Le combat d´Ayed D. pour la dignité

Propos recueillis par Antoine Math et Alexis Spire

Ancien tirailleur marocain, Ayed D., est aujourd’hui âgé de soixante-neuf ans et sa trajectoire est marquée par les multiples discriminations légales qu’un étranger « au service de la France » a pu cumuler tout au long de sa vie. C’est par hasard, dans le train, que nous avons rencontré ce retraité chaleureux et combatif qui a accepté de nous raconter sa vie.

Depuis sa naissance au Maroc sous protectorat français (« Le Maroc c’était aussi la France »), Ayed n’a connu que le drapeau français partout où il a vécu. Orphelin de père, il part à l’âge de huit ans en Algérie à plus de 360 kilomètres de la maison familiale, pour y travailler dans les vignobles des colons français. A la fin des années 1940, lorsque les Marocains sont accusés d’être impliqués dans les premiers troubles entre colons et indépendantistes, il est raccompagné à la frontière marocaine par les gendarmes français.

Isolé du reste de sa famille et ne trouvant pas de travail, il est enrôlé dans l’armée à dix-huit ans comme appelé puis souscrit un engagement. En 1955, après quelques mois de combats au Maroc, il est envoyé en métropole avec soixante collègues du 4e régiment de tirailleurs marocains « non, pas Marocains, Français, tirailleurs français » insiste-t-il. Il connaîtra de nombreuses villes de garnison (Dijon, Auxerre, Besançon, Le Mans, Courquedan, Saint-Malo), passera 1re classe, brigadier, recevra diverses médailles dont une citation comme croix de guerre. En 1964, sur injonction du roi du Maroc, il est renvoyé de l’armée alors qu’il a servi pendant une douzaine d’années. On lui propose alors de retourner au Maroc mais pas de devenir français : « on m’a dit que je n’avais pas le droit de rester dans l’armée française, je ne voulais pas aller dans l’armée marocaine, ni retourner au Maroc, alors j’ai dit vive les libertés civiles ». Pour la nationalité, « je n’y comprenais rien, j’ai pensé toute ma vie que j’étais né et étais resté français », « français, c’est français », « mon pays, c’est là où je mange mon pain ».

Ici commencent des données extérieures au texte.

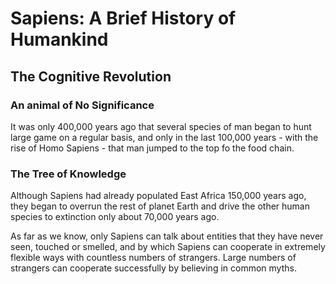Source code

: # Sapiens: A Brief History of Humankind

## The Cognitive Revolution

### An animal of No Significance

It was only 400,000 years ago that several species of man began to hunt large game on a regular basis, and only in the last 100,000 years - with the rise of Homo Sapiens - that man jumped to the top fo the food chain.

### The Tree of Knowledge

Although Sapiens had already populated East Africa 150,000 years ago, they began to overrun the rest of planet Earth and drive the other human species to extinction only about 70,000 years ago.&#x20;

As far as we know, only Sapiens can talk about entities that they have never seen, touched or smelled, and by which Sapiens can cooperate in extremely flexible ways with countless numbers of strangers. Large numbers of strangers can cooperate successfully by believing in common myths.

Après ces années passées sous les drapeaux, rien ne lui a été proposé. Il n’a jamais touché la prime d’engagement promise ni les quatrevingt dix jours de préavis pourtant inscrits sur son livret militaire. Durant ces douze ans, l’armée n’a jamais cherché à lui apprendre à lire et à écrire, ni à lui donner une formation. Aujourd’hui, pour le calcul de sa retraite, la période de service au Maroc de 1952 à 1955 n’est pas comptée et l’armée a versé des cotisations ridicules pour les périodes suivantes, comme en atteste son relevé de carrière. Ainsi, plus de quarante ans plus tard, il paie encore les pratiques discriminatoires de l’État français.

De l’armée au chantier

Dans le privé, Ayed a connu également des employeurs véreux, en particulier dans le bâtiment où il a travaillé comme coffreur puis bétonneur. Il se souvient de l’époque où le patron emmenait les ouvriers chaque jour d’Annemasse à Genève pour y travailler et les logeait dans des bungalows placés « à côté des chantiers », « sans lumière ni chauffage » (« on chauffait nous-mêmes en brûlant du bois »), moyennant un loyer prélevé sur le salaire.

Un jour, Ayed prend la tête de la contestation et se fait licencier pour avoir dirigé le mouvement de grève ; quelque temps après, on lui notifie une mesure d’expulsion après intervention du patron auprès de l’inspecteur du travail. Il se cache, part alors travailler à la chaîne dans une usine de fabrication de colle et parvient à régulariser sa situation administrative. Quatre de ces années de travail dans le privé ne sont pas reportées sur son relevé de carrière de retraite, faute d’avoir été déclarées par ses anciens patrons.

A l’occasion d’un retour au Maroc, il se marie en 1966 ; sa femme le rejoint en France en 1970 et ils décident de s’installer en Alsace où ils vivent avec leurs huit enfants.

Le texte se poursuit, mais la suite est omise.